[Source data]

========================

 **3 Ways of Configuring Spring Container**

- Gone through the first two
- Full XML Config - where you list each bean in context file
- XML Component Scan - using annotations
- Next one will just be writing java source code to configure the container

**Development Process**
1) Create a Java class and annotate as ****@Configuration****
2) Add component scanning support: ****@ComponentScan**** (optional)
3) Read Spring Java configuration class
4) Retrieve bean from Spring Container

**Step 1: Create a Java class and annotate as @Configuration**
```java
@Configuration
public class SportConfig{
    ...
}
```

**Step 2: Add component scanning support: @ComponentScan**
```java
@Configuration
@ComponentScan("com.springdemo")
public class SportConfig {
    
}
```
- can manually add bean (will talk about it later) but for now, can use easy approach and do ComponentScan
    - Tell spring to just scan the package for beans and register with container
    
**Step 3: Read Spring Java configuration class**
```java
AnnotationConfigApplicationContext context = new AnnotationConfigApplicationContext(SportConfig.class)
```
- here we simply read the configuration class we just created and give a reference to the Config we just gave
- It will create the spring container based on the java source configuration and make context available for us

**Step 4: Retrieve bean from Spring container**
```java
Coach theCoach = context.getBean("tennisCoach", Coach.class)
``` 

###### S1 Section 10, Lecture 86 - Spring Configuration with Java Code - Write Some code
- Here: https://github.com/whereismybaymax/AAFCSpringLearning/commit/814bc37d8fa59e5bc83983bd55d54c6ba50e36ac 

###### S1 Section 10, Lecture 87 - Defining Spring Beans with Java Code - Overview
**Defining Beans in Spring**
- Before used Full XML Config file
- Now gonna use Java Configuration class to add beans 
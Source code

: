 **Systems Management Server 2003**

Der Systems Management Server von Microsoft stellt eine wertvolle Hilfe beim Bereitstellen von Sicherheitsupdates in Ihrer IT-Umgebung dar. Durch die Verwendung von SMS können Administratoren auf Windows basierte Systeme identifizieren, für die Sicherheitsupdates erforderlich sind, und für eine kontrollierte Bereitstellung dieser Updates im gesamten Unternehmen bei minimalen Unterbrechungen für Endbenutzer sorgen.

========================

▸ **Instructions to follow**:
Set aside each line above that includes the string "just" and report it.

▸ **Answer for this exercise**:
- Next one will just be writing java source code to configure the container
    - Tell spring to just scan the package for beans and register with container
- here we simply read the configuration class we just created and give a reference to the Config we just gave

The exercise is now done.